People process information quickly based on past associations, which come to mind involuntarily and play a key role in shaping thoughts and actions, said Keith Payne, professor of psychology at Carolina.
“Associations that come to mind don’t care if we like them or believe them,” he said. “We really don’t have to believe the associations are true to have them come to mind. In fact, if we fully understood the influences on – and causes of – our decisions, we would probably reject them.”
Payne was the keynote speaker for the Aug. 13 THINKposium, a free exchange of ideas on a particular topic. This year’s daylong event, held at the Stone Center, focused on implicit bias and its effect on classroom instruction and hiring practices. It was designed to help faculty and staff understand the concepts and behaviors associated with unconscious bias and develop ways to address the issue within their own areas.
Chancellor Carol L. Folt, who welcomed the more than 100 THINKposium participants, said the work they were about to undertake was vitally important.
“The UNC-Chapel Hill we want is the one you’re thinking about creating. It has the same level of intentionality we bring to our teaching and our research and the way we build community,” she said.
That requires much more than good intentions, she explained. “We’re surrounded by people who want to do the right thing, but it doesn’t just happen. It only happens when we put that intentionality into our work.”
Intentionality is key, Payne said.
Because the mind thinks in terms of established categories, it is virtually impossible to be completely open-minded, he explained. Furthermore, the processes that drive people’s conscious decisions and those that drive their reflexive behaviors do not necessarily match. That dichotomy explains why people tend to respond to surveys based on their values, but their actions can be very different – particularly when it comes to prejudice.
Some of the biggest risk factors in implicit bias involve ambiguity, where the criteria are not clear or are not conclusively positive or negative; rushing or being distracted when making decisions; and poor feedback about those decisions.

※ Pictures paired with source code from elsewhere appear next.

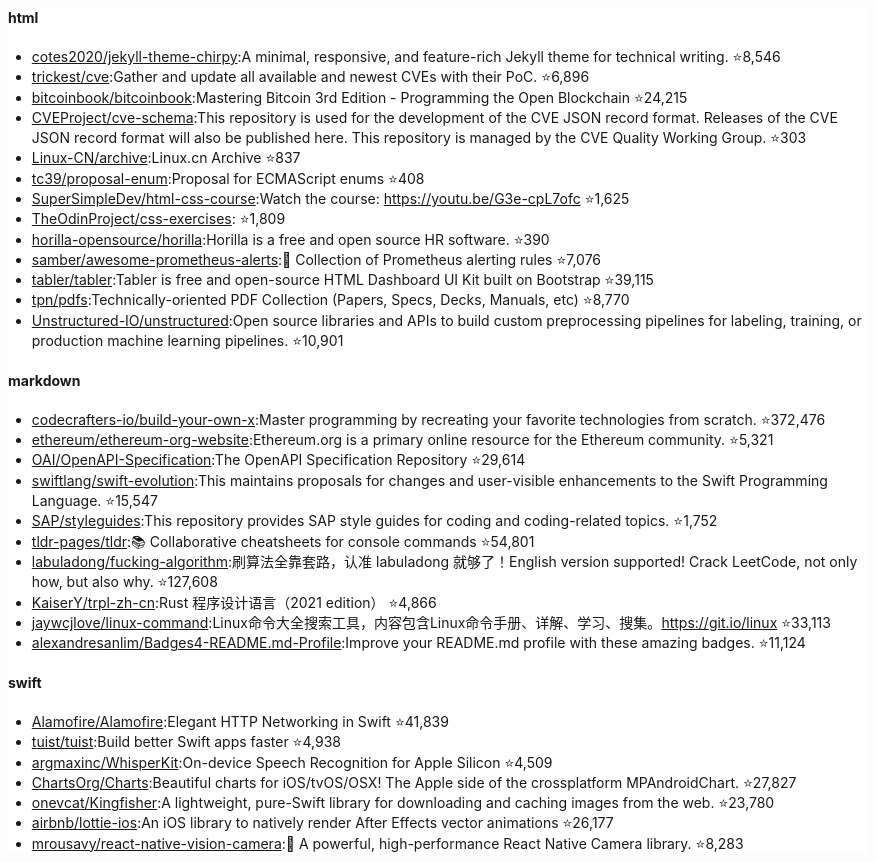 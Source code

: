 #### html
* [cotes2020/jekyll-theme-chirpy](https://github.com/cotes2020/jekyll-theme-chirpy):A minimal, responsive, and feature-rich Jekyll theme for technical writing. ⭐8,546
* [trickest/cve](https://github.com/trickest/cve):Gather and update all available and newest CVEs with their PoC. ⭐6,896
* [bitcoinbook/bitcoinbook](https://github.com/bitcoinbook/bitcoinbook):Mastering Bitcoin 3rd Edition - Programming the Open Blockchain ⭐24,215
* [CVEProject/cve-schema](https://github.com/CVEProject/cve-schema):This repository is used for the development of the CVE JSON record format. Releases of the CVE JSON record format will also be published here. This repository is managed by the CVE Quality Working Group. ⭐303
* [Linux-CN/archive](https://github.com/Linux-CN/archive):Linux.cn Archive ⭐837
* [tc39/proposal-enum](https://github.com/tc39/proposal-enum):Proposal for ECMAScript enums ⭐408
* [SuperSimpleDev/html-css-course](https://github.com/SuperSimpleDev/html-css-course):Watch the course: https://youtu.be/G3e-cpL7ofc ⭐1,625
* [TheOdinProject/css-exercises](https://github.com/TheOdinProject/css-exercises): ⭐1,809
* [horilla-opensource/horilla](https://github.com/horilla-opensource/horilla):Horilla is a free and open source HR software. ⭐390
* [samber/awesome-prometheus-alerts](https://github.com/samber/awesome-prometheus-alerts):🚨 Collection of Prometheus alerting rules ⭐7,076
* [tabler/tabler](https://github.com/tabler/tabler):Tabler is free and open-source HTML Dashboard UI Kit built on Bootstrap ⭐39,115
* [tpn/pdfs](https://github.com/tpn/pdfs):Technically-oriented PDF Collection (Papers, Specs, Decks, Manuals, etc) ⭐8,770
* [Unstructured-IO/unstructured](https://github.com/Unstructured-IO/unstructured):Open source libraries and APIs to build custom preprocessing pipelines for labeling, training, or production machine learning pipelines. ⭐10,901

#### markdown
* [codecrafters-io/build-your-own-x](https://github.com/codecrafters-io/build-your-own-x):Master programming by recreating your favorite technologies from scratch. ⭐372,476
* [ethereum/ethereum-org-website](https://github.com/ethereum/ethereum-org-website):Ethereum.org is a primary online resource for the Ethereum community. ⭐5,321
* [OAI/OpenAPI-Specification](https://github.com/OAI/OpenAPI-Specification):The OpenAPI Specification Repository ⭐29,614
* [swiftlang/swift-evolution](https://github.com/swiftlang/swift-evolution):This maintains proposals for changes and user-visible enhancements to the Swift Programming Language. ⭐15,547
* [SAP/styleguides](https://github.com/SAP/styleguides):This repository provides SAP style guides for coding and coding-related topics. ⭐1,752
* [tldr-pages/tldr](https://github.com/tldr-pages/tldr):📚 Collaborative cheatsheets for console commands ⭐54,801
* [labuladong/fucking-algorithm](https://github.com/labuladong/fucking-algorithm):刷算法全靠套路，认准 labuladong 就够了！English version supported! Crack LeetCode, not only how, but also why. ⭐127,608
* [KaiserY/trpl-zh-cn](https://github.com/KaiserY/trpl-zh-cn):Rust 程序设计语言（2021 edition） ⭐4,866
* [jaywcjlove/linux-command](https://github.com/jaywcjlove/linux-command):Linux命令大全搜索工具，内容包含Linux命令手册、详解、学习、搜集。https://git.io/linux ⭐33,113
* [alexandresanlim/Badges4-README.md-Profile](https://github.com/alexandresanlim/Badges4-README.md-Profile):Improve your README.md profile with these amazing badges. ⭐11,124

#### swift
* [Alamofire/Alamofire](https://github.com/Alamofire/Alamofire):Elegant HTTP Networking in Swift ⭐41,839
* [tuist/tuist](https://github.com/tuist/tuist):Build better Swift apps faster ⭐4,938
* [argmaxinc/WhisperKit](https://github.com/argmaxinc/WhisperKit):On-device Speech Recognition for Apple Silicon ⭐4,509
* [ChartsOrg/Charts](https://github.com/ChartsOrg/Charts):Beautiful charts for iOS/tvOS/OSX! The Apple side of the crossplatform MPAndroidChart. ⭐27,827
* [onevcat/Kingfisher](https://github.com/onevcat/Kingfisher):A lightweight, pure-Swift library for downloading and caching images from the web. ⭐23,780
* [airbnb/lottie-ios](https://github.com/airbnb/lottie-ios):An iOS library to natively render After Effects vector animations ⭐26,177
* [mrousavy/react-native-vision-camera](https://github.com/mrousavy/react-native-vision-camera):📸 A powerful, high-performance React Native Camera library. ⭐8,283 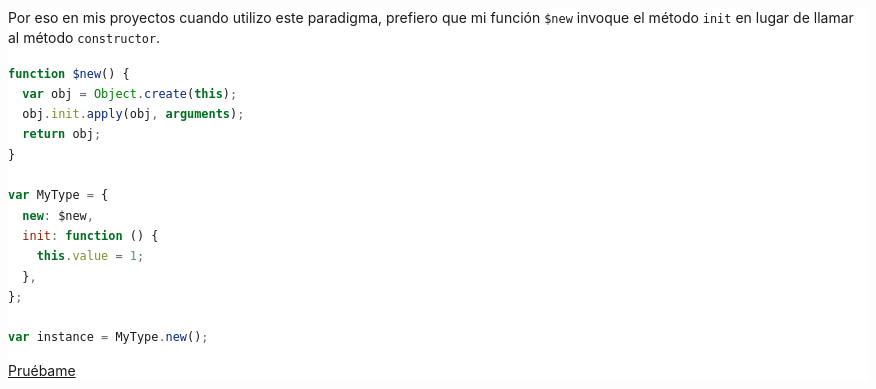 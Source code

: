 Por eso en mis proyectos cuando utilizo este paradigma, prefiero que mi función `$new` invoque el método `init` en lugar de llamar al método `constructor`.

```js
function $new() {
  var obj = Object.create(this);
  obj.init.apply(obj, arguments);
  return obj;
}

var MyType = {
  new: $new,
  init: function () {
    this.value = 1;
  },
};

var instance = MyType.new();
```

<a target="_blank" href="http://jsfiddle.net/amatiasq/7h7Te/">Pruébame</a>

[1]: http://blog.amatiasq.com/2014/03/construccion-de-objetos/
[2]: http://blog.amatiasq.com/2012/01/javascript-conceptos-basicos-herencia-por-prototipos/
[3]: https://github.com/lukehoban/es6features#enhanced-object-literals
[4]: https://gist.github.com/amatiasq/4038135
[5]: https://gist.github.com/amatiasq/5215294
[6]: https://gist.github.com/amatiasq/5254098
[7]: https://gist.github.com/amatiasq/5619166
[8]: https://gist.github.com/amatiasq/6270563
[9]: https://github.com/amatiasq/LifeJS/blob/master/lib/animal.js
[10]: https://github.com/amatiasq/-legacy-BRIAP/blob/master/src/core/base.js
[11]: https://github.com/amatiasq/-legacy-bio/blob/master/src/core/Base.js
[12]: https://github.com/amatiasq/jsbase/blob/master/src/extend.js
[13]: https://github.com/amatiasq/-legacy-Life/blob/master/lib/physic/Force.dart
[14]: https://github.com/amatiasq/glib/blob/master/core/base.js
[15]: https://github.com/amatiasq/lulas/blob/master/src/core/extend.js
[16]: https://gist.github.com/amatiasq/7892749
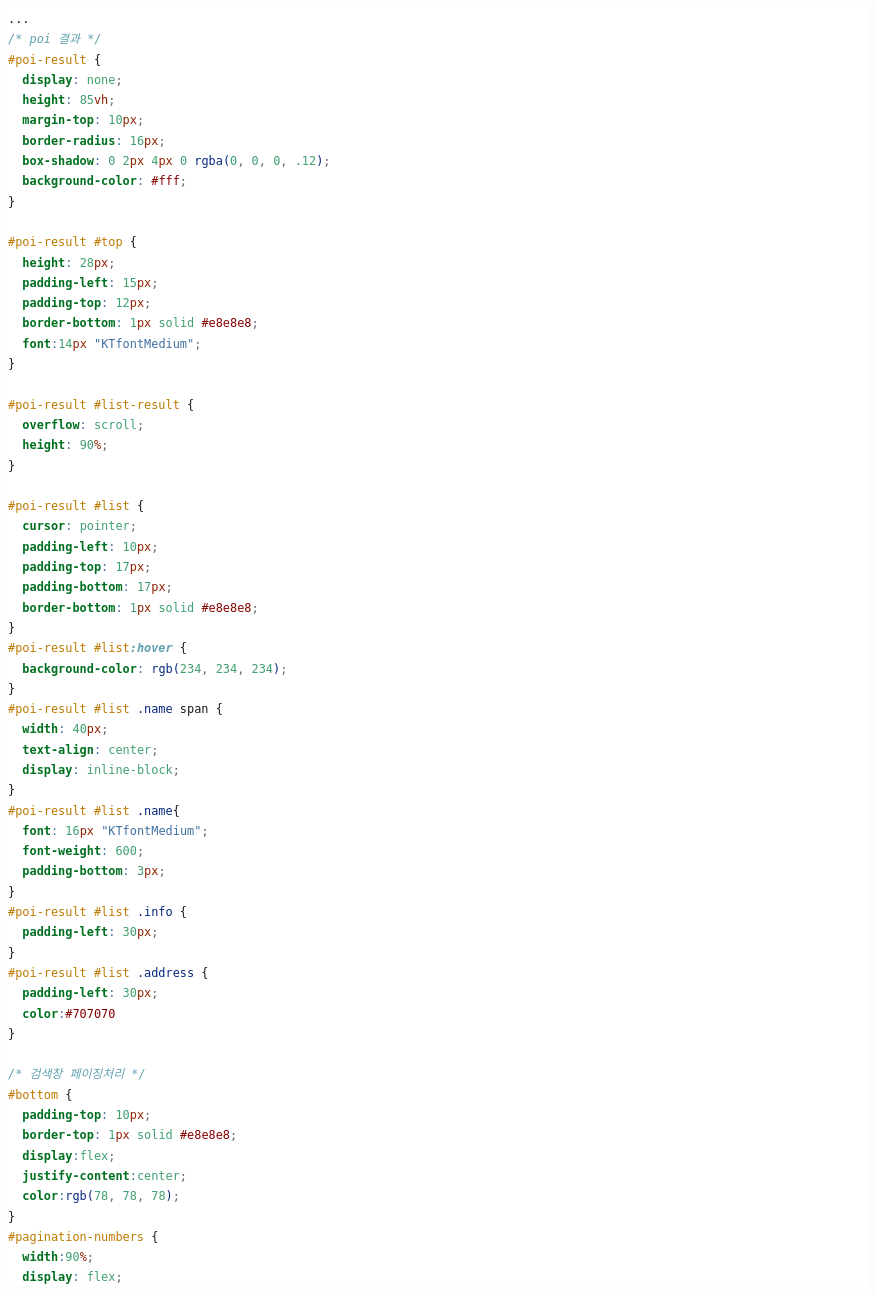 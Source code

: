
 ```css
...
/* poi 결과 */
#poi-result {
  display: none;
  height: 85vh;
  margin-top: 10px;
  border-radius: 16px;
  box-shadow: 0 2px 4px 0 rgba(0, 0, 0, .12);
  background-color: #fff;
}

#poi-result #top {
  height: 28px;
  padding-left: 15px;
  padding-top: 12px;
  border-bottom: 1px solid #e8e8e8;
  font:14px "KTfontMedium";
}

#poi-result #list-result {
  overflow: scroll;
  height: 90%;
}

#poi-result #list {
  cursor: pointer;
  padding-left: 10px;
  padding-top: 17px;
  padding-bottom: 17px;
  border-bottom: 1px solid #e8e8e8;
}
#poi-result #list:hover {
  background-color: rgb(234, 234, 234);
}
#poi-result #list .name span {
  width: 40px;
  text-align: center;
  display: inline-block;
}
#poi-result #list .name{
  font: 16px "KTfontMedium";
  font-weight: 600;
  padding-bottom: 3px;
}
#poi-result #list .info {
  padding-left: 30px;
}
#poi-result #list .address {
  padding-left: 30px;
  color:#707070
}

/* 검색창 페이징처리 */
#bottom {
  padding-top: 10px;
  border-top: 1px solid #e8e8e8;
  display:flex;
  justify-content:center;
  color:rgb(78, 78, 78);
}
#pagination-numbers {
  width:90%;
  display: flex;
```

To overcome implicit bias, Payne offered some tips:
- Structure the decision-making approach by articulating relevant criteria ahead of time;
- Review or grade articles and papers without looking at the author’s personal information;
- Frame hiring questions in terms of “all who would be well suited” rather than “the single ideal person”; and
- Don’t be distracted. As a rule of thumb: if you wouldn’t drive, then don’t decide.
Taffye Benson Clayton, associate vice chancellor for Diversity and Multicultural Affairs, said she was glad “this hybrid think tank,” as she described THINKposium, delved into understanding implicit bias, which underlies patterns of behavior that affect issues related to diversity and inclusion.
Presenters Mariska Leunissen, Susan Coppola and Ted Shaw presented TED-style talks during the lunchtime session, and David Kiel and Patricia Parker facilitated afternoon small-group sessions. For more about the full program and speakers, click here.
THINKposium was hosted by Diversity and Multicultural Affairs, the College of Arts and Sciences and the Center for Faculty Excellence, and co-sponsored by the Institute for the Arts and Humanities, Office of Faculty Governance and Employee Forum.